MATERIAL SUPPLIED below:

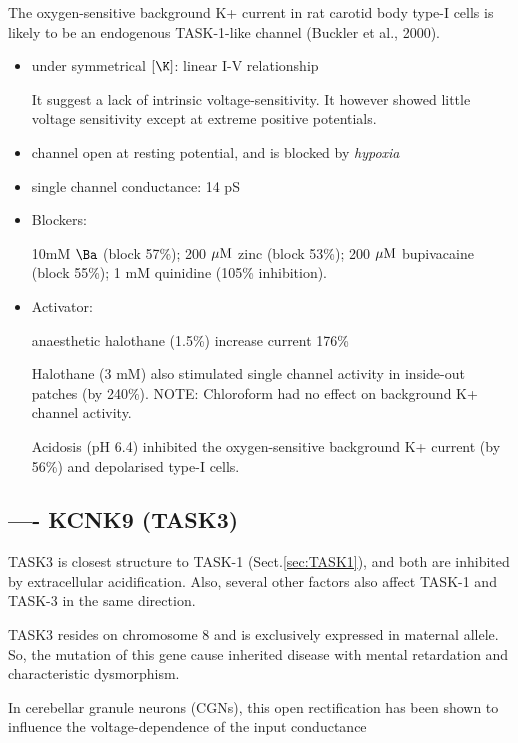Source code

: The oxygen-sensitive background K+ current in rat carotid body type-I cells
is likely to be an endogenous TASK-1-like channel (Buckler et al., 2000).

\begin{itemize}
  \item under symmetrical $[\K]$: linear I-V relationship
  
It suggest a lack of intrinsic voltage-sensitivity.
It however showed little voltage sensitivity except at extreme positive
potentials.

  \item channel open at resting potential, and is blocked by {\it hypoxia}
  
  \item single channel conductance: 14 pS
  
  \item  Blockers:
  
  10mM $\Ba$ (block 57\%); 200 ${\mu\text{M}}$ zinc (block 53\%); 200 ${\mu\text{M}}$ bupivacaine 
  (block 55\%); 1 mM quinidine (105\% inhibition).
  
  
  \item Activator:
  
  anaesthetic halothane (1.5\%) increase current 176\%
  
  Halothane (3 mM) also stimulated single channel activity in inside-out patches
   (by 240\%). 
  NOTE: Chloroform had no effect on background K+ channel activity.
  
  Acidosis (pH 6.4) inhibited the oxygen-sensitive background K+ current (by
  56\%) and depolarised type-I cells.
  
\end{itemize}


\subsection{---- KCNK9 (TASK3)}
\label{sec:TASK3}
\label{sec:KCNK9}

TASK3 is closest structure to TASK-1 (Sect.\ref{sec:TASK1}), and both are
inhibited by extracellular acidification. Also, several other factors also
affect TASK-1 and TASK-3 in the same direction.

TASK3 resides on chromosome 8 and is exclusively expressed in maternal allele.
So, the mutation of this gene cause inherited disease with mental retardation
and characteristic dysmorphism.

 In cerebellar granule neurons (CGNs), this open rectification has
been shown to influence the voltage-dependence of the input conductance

End of MATERIAL SUPPLIED.
MATERIAL SUPPLIED below:

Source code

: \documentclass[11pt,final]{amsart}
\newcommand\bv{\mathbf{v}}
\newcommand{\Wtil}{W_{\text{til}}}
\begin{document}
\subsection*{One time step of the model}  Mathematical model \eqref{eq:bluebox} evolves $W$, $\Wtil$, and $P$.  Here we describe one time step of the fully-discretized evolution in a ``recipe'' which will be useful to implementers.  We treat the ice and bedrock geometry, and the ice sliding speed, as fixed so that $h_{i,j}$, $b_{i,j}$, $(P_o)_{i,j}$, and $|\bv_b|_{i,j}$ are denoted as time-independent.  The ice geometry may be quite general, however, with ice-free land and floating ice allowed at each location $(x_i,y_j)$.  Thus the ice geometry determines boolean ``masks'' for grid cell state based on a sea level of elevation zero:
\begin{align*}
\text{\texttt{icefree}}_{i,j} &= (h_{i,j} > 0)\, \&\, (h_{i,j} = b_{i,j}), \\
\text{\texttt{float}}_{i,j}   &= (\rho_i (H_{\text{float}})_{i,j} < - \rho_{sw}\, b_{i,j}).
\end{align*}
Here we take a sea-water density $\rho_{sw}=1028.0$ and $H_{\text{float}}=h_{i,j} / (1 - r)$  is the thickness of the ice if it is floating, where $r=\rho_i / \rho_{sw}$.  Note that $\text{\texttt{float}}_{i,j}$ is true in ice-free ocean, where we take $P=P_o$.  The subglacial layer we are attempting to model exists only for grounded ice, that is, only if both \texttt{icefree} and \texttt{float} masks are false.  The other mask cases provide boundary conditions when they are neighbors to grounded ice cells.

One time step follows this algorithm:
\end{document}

End of MATERIAL SUPPLIED.

YOUR GOAL → What is the number of lines in the listing that contain "background"? State it and nothing more.

TASK ANSWER → 3